Casa das Pombas – Se a imprensa brasileira tivesse o verdadeiro compromisso com suas lealdades, não deixaria passar tal fato que põe em questão ações anticapitalistas com críticas fortes às corporações e à especulação imobiliária. O Centro Cultural Casa das Pombas, em Brasília, funcionava como espaço comunitário de convivência entre indivíduos e grupos autônomos de Brasília. Com aproximadamente um mês de funcionamento, ações policiais detiveram cerca de 15 ativistas, homens e mulheres, entre eles, estrangeiros. O prédio onde funcionava a Casa das Pombas, segundo o Centro de Mídia Independente, pertencia ao Banerj, recentemente comprado pelo grupo Itaú, e estava abandonado há mais de doze anos, com dívidas acumuladas de impostos não pagos.

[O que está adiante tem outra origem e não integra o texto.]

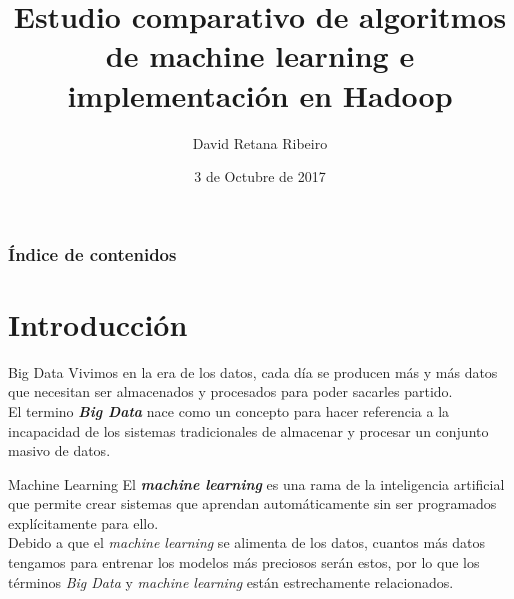 \documentclass{beamer}
\title[Machine Learning y Big Data]{Estudio comparativo de algoritmos de machine learning e implementación en Hadoop}
\author{David Retana Ribeiro}
\institute[UCM]{Universidad Complutense de Madrid \\ \medskip \texttt{davidret@ucm.es}}
\date{3 de Octubre de 2017}
\begin{document}

\begin{frame} %
\titlepage
\end{frame}


\begin{frame} %
\frametitle{Índice de contenidos}
\tableofcontents
\end{frame}


\section{Introducción}

\begin{frame} %
  \begin{block}{Big Data}
  Vivimos en la era de los datos, cada día se producen más y más datos  que necesitan ser almacenados y
  procesados para poder sacarles partido.\\
  El termino \textbf{\textit{Big Data}} nace como un concepto para hacer referencia a la incapacidad de 
  los sistemas tradicionales de almacenar y procesar un conjunto masivo de datos.
  \end{block}
  
  \begin{block}{Machine Learning}
  El \textbf{\textit{machine learning}} es una rama de la inteligencia artificial que permite crear sistemas que 
  aprendan automáticamente sin ser programados explícitamente para ello.\\
  Debido a que el \textit{machine learning} se alimenta de los datos, cuantos más datos tengamos para
  entrenar los modelos más preciosos serán estos, por lo que los términos \textit{Big Data} y \textit{machine learning}
  están estrechamente relacionados.
  \end{block}
\end{frame}

\end{document}

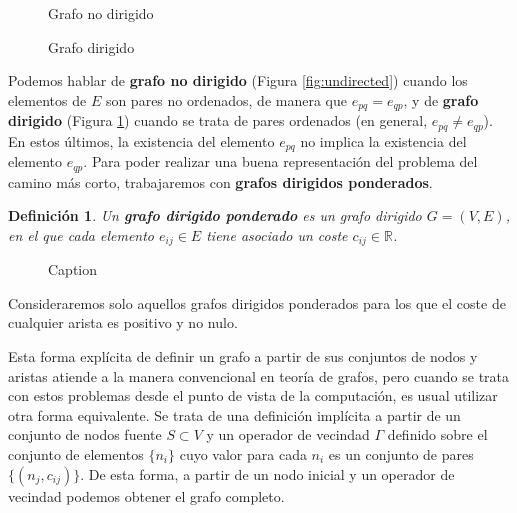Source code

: \documentclass[a4paper,12pt]{article}
\newtheorem{defn}{Definición}
\begin{document}
\begin{figure}[H]
    \centering
    \begin{minipage}{0.47\textwidth}
        \centering
        
        \caption{Grafo no dirigido}
        \label{fig:undirected}
    \end{minipage}
    \begin{minipage}{0.47\textwidth}
        \centering
        
        \caption{Grafo dirigido}
        \label{fig:directed}
    \end{minipage}
\end{figure}

\noindent Podemos hablar de \textbf{grafo no dirigido} (Figura \ref{fig:undirected}) cuando los elementos de $E$ son pares no ordenados, de manera que $e_{pq}=e_{qp}$, y de \textbf{grafo dirigido} (Figura \ref{fig:directed}) cuando se trata de pares ordenados (en general, $e_{pq} \neq e_{qp}$). En estos últimos, la existencia del elemento $e_{pq}$ no implica la existencia del elemento $e_{qp}$. Para poder realizar una buena representación del problema del camino más corto, trabajaremos con \textbf{grafos dirigidos ponderados}.

\begin{defn}
Un \textbf{grafo dirigido ponderado} es un grafo dirigido $G=(V,E)$, en el que cada elemento $e_{ij}\in E$ tiene asociado un coste $c_{ij} \in \mathbb{R}$.
\end{defn}

\begin{figure}
    \centering
    
    \caption{Caption}
    \label{fig:weighted}
\end{figure}

\noindent Consideraremos solo aquellos grafos dirigidos ponderados para los que el coste de cualquier arista es positivo y no nulo.

Esta forma explícita de definir un grafo a partir de sus conjuntos de nodos y aristas atiende a la manera convencional en teoría de grafos, pero cuando se trata con estos problemas desde el punto de vista de la computación, es usual utilizar otra forma equivalente. Se trata de una definición implícita a partir de un conjunto de nodos fuente $S\subset V$ y un operador de vecindad $\Gamma$ definido sobre el conjunto de elementos $\{n_i\}$ cuyo valor para cada $n_i$ es un conjunto de pares $\{(n_j, c_{ij})\}$. De esta forma, a partir de un nodo inicial y un operador de vecindad podemos obtener el grafo completo.
\end{document}
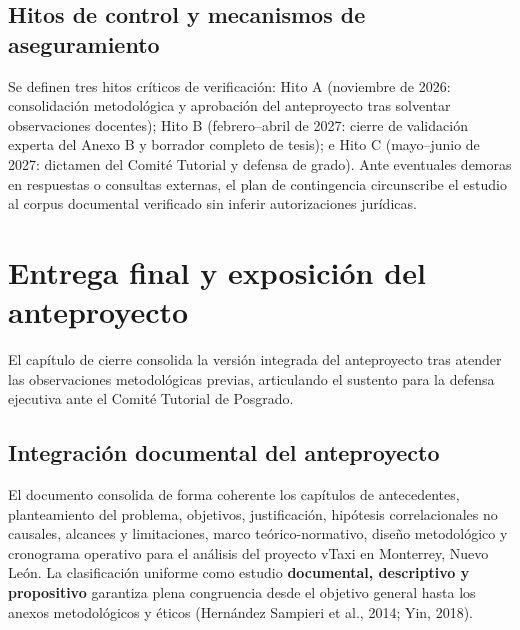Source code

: {\subsection{Hitos de control y mecanismos de aseguramiento}
Se definen tres hitos críticos de verificación: Hito A (noviembre de 2026: consolidación metodológica y aprobación del anteproyecto tras solventar observaciones docentes); Hito B (febrero--abril de 2027: cierre de validación experta del Anexo B y borrador completo de tesis); e Hito C (mayo--junio de 2027: dictamen del Comité Tutorial y defensa de grado). Ante eventuales demoras en respuestas o consultas externas, el plan de contingencia circunscribe el estudio al corpus documental verificado sin inferir autorizaciones jurídicas.

\section{Entrega final y exposición del anteproyecto}
El capítulo de cierre consolida la versión integrada del anteproyecto tras atender las observaciones metodológicas previas, articulando el sustento para la defensa ejecutiva ante el Comité Tutorial de Posgrado.

\subsection{Integración documental del anteproyecto}
El documento consolida de forma coherente los capítulos de antecedentes, planteamiento del problema, objetivos, justificación, hipótesis correlacionales no causales, alcances y limitaciones, marco teórico-normativo, diseño metodológico y cronograma operativo para el análisis del proyecto vTaxi en Monterrey, Nuevo León. La clasificación uniforme como estudio \textbf{documental, descriptivo y propositivo} garantiza plena congruencia desde el objetivo general hasta los anexos metodológicos y éticos (Hernández Sampieri et al., 2014; Yin, 2018).

}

Na madrugada do último dia 11, durante a segunda operação policial, os(as) ativistas foram presos sob a acusação de formação de quadrilha, pelo delegado Damião Lemos e encaminhados às penitenciárias locais.

Esse tipo de informação não figura na mídia do capital nem é pauta das conversas entre amigos, nos ônibus, etc. A opinião pública não pode saber dessas “verdades verdadeiras”.

Delinqüência – Enquanto isso, somos obrigados a ver/ouvir notícias de “jovens de classe média/alta que agridem empregada doméstica”. Eles são tratados como jovens, estudantes, dependentes químicos, descontrolados, etc. mas nunca como delinqüentes. É a mídia dando sua contribuição para a moralização deste país que em nada pode ser visto como hipócrita.

Para saber mais sobre este e outros tantos assuntos acesse:

http://www.midiaindependente.org/ - mostrando ao Ali Kamel, diretor de jornalismo da “Grobo”, que mídia independente não precisa dos inúmeros anunciantes dos quais tivera a audácia de citar como senhores da liberdade da mídia. Até pode ser, senhores detentores da liberdade da mídia: liberdade para quem anuncia.

Este texto é para você, Sandra de Cássia, vocalista da Ulo Selvagem, banda baiana que completou em setembro 20 anos de estrada lavando sua conscientização pelo Brasil, estendendo até à Argentina. É para você, Sandra, que me ligou indignada com a reportagem da Rede Globo e confessou não ter dormido bem depois de ver a dissimulação global. Este texto é para você, Clemente, que toca numa das melhores bandas do Brasil, a Plebe Rude, e deu declarações satisfatórias ao movimento.
Nota: Sou libertário, independente de apoiar o punk, o anarquismo, o romantismo, Hugo Chávez, Che Guevara, Cuba e MST. Sou do Rock, independente de dirigir a comunicação do Clube do Rock da Bahia.